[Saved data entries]
Content starts
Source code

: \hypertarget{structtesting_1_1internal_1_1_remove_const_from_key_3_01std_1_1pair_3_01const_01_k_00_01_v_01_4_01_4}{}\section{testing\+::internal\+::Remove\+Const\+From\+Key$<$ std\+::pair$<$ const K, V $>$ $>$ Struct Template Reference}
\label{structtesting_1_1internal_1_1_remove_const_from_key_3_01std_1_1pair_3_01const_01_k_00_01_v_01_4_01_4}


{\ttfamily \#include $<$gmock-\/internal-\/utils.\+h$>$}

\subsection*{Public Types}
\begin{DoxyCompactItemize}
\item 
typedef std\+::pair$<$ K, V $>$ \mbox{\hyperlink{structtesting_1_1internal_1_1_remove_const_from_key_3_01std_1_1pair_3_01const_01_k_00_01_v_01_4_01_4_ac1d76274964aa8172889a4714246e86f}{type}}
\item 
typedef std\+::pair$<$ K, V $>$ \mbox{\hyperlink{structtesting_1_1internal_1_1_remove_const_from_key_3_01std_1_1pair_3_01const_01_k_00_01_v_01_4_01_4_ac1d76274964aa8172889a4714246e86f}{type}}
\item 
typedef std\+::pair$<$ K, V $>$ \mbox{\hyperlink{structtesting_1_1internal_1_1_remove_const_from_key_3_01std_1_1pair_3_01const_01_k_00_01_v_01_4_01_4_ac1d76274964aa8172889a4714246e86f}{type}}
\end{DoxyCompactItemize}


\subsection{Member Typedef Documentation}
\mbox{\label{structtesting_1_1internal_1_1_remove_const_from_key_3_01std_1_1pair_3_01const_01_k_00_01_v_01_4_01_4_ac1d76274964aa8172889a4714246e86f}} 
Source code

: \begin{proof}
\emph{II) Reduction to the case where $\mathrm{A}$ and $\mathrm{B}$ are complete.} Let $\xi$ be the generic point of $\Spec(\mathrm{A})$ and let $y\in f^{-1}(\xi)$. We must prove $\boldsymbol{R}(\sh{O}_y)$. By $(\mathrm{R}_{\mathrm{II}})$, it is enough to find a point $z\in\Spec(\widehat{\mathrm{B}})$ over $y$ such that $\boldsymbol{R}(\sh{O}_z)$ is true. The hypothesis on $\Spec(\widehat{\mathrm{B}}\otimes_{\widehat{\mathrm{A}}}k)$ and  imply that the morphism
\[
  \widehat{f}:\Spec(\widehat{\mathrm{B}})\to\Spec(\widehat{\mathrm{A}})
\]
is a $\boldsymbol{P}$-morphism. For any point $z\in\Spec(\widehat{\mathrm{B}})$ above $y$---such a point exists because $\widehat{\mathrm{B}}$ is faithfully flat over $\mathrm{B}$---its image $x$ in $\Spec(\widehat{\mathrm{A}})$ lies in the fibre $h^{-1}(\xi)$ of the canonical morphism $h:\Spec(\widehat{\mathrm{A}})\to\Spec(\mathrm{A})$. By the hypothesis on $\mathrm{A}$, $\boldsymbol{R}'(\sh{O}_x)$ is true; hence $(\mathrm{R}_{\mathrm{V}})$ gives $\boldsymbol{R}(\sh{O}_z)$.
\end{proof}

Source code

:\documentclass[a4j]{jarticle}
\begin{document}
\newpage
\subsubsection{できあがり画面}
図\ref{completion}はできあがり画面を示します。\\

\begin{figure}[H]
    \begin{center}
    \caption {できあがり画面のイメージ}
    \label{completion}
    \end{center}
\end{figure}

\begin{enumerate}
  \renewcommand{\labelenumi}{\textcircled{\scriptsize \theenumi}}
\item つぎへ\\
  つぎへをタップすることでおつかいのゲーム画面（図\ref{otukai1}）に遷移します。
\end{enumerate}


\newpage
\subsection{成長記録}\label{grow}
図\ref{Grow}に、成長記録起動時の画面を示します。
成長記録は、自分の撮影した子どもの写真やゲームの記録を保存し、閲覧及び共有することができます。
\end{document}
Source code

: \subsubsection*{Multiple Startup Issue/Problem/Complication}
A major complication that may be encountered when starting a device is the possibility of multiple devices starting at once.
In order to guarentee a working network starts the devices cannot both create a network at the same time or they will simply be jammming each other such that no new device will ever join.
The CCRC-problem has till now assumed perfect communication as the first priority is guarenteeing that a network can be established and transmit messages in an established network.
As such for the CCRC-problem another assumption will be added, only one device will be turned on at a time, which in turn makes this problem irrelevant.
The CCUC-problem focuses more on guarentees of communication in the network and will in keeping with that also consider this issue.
Content ends
• [WHAT THE TASK REQUIRES]
Set down the entries above again, word for word.

• [YOUR RESPONSE]
Source code

: \hypertarget{structtesting_1_1internal_1_1_remove_const_from_key_3_01std_1_1pair_3_01const_01_k_00_01_v_01_4_01_4}{}\section{testing\+::internal\+::Remove\+Const\+From\+Key$<$ std\+::pair$<$ const K, V $>$ $>$ Struct Template Reference}
\label{structtesting_1_1internal_1_1_remove_const_from_key_3_01std_1_1pair_3_01const_01_k_00_01_v_01_4_01_4}


{\ttfamily \#include $<$gmock-\/internal-\/utils.\+h$>$}

\subsection*{Public Types}
\begin{DoxyCompactItemize}
\item 
typedef std\+::pair$<$ K, V $>$ \mbox{\hyperlink{structtesting_1_1internal_1_1_remove_const_from_key_3_01std_1_1pair_3_01const_01_k_00_01_v_01_4_01_4_ac1d76274964aa8172889a4714246e86f}{type}}
\item 
typedef std\+::pair$<$ K, V $>$ \mbox{\hyperlink{structtesting_1_1internal_1_1_remove_const_from_key_3_01std_1_1pair_3_01const_01_k_00_01_v_01_4_01_4_ac1d76274964aa8172889a4714246e86f}{type}}
\item 
typedef std\+::pair$<$ K, V $>$ \mbox{\hyperlink{structtesting_1_1internal_1_1_remove_const_from_key_3_01std_1_1pair_3_01const_01_k_00_01_v_01_4_01_4_ac1d76274964aa8172889a4714246e86f}{type}}
\end{DoxyCompactItemize}


\subsection{Member Typedef Documentation}
\mbox{\label{structtesting_1_1internal_1_1_remove_const_from_key_3_01std_1_1pair_3_01const_01_k_00_01_v_01_4_01_4_ac1d76274964aa8172889a4714246e86f}} 
Source code

: \begin{proof}
\emph{II) Reduction to the case where $\mathrm{A}$ and $\mathrm{B}$ are complete.} Let $\xi$ be the generic point of $\Spec(\mathrm{A})$ and let $y\in f^{-1}(\xi)$. We must prove $\boldsymbol{R}(\sh{O}_y)$. By $(\mathrm{R}_{\mathrm{II}})$, it is enough to find a point $z\in\Spec(\widehat{\mathrm{B}})$ over $y$ such that $\boldsymbol{R}(\sh{O}_z)$ is true. The hypothesis on $\Spec(\widehat{\mathrm{B}}\otimes_{\widehat{\mathrm{A}}}k)$ and  imply that the morphism
\[
  \widehat{f}:\Spec(\widehat{\mathrm{B}})\to\Spec(\widehat{\mathrm{A}})
\]
is a $\boldsymbol{P}$-morphism. For any point $z\in\Spec(\widehat{\mathrm{B}})$ above $y$---such a point exists because $\widehat{\mathrm{B}}$ is faithfully flat over $\mathrm{B}$---its image $x$ in $\Spec(\widehat{\mathrm{A}})$ lies in the fibre $h^{-1}(\xi)$ of the canonical morphism $h:\Spec(\widehat{\mathrm{A}})\to\Spec(\mathrm{A})$. By the hypothesis on $\mathrm{A}$, $\boldsymbol{R}'(\sh{O}_x)$ is true; hence $(\mathrm{R}_{\mathrm{V}})$ gives $\boldsymbol{R}(\sh{O}_z)$.
\end{proof}

Source code

:\documentclass[a4j]{jarticle}
\begin{document}
\newpage
\subsubsection{できあがり画面}
図\ref{completion}はできあがり画面を示します。\\

\begin{figure}[H]
    \begin{center}
    \caption {できあがり画面のイメージ}
    \label{completion}
    \end{center}
\end{figure}

\begin{enumerate}
  \renewcommand{\labelenumi}{\textcircled{\scriptsize \theenumi}}
\item つぎへ\\
  つぎへをタップすることでおつかいのゲーム画面（図\ref{otukai1}）に遷移します。
\end{enumerate}


\newpage
\subsection{成長記録}\label{grow}
図\ref{Grow}に、成長記録起動時の画面を示します。
成長記録は、自分の撮影した子どもの写真やゲームの記録を保存し、閲覧及び共有することができます。
\end{document}
Source code

: \subsubsection*{Multiple Startup Issue/Problem/Complication}
A major complication that may be encountered when starting a device is the possibility of multiple devices starting at once.
In order to guarentee a working network starts the devices cannot both create a network at the same time or they will simply be jammming each other such that no new device will ever join.
The CCRC-problem has till now assumed perfect communication as the first priority is guarenteeing that a network can be established and transmit messages in an established network.
As such for the CCRC-problem another assumption will be added, only one device will be turned on at a time, which in turn makes this problem irrelevant.
The CCUC-problem focuses more on guarentees of communication in the network and will in keeping with that also consider this issue.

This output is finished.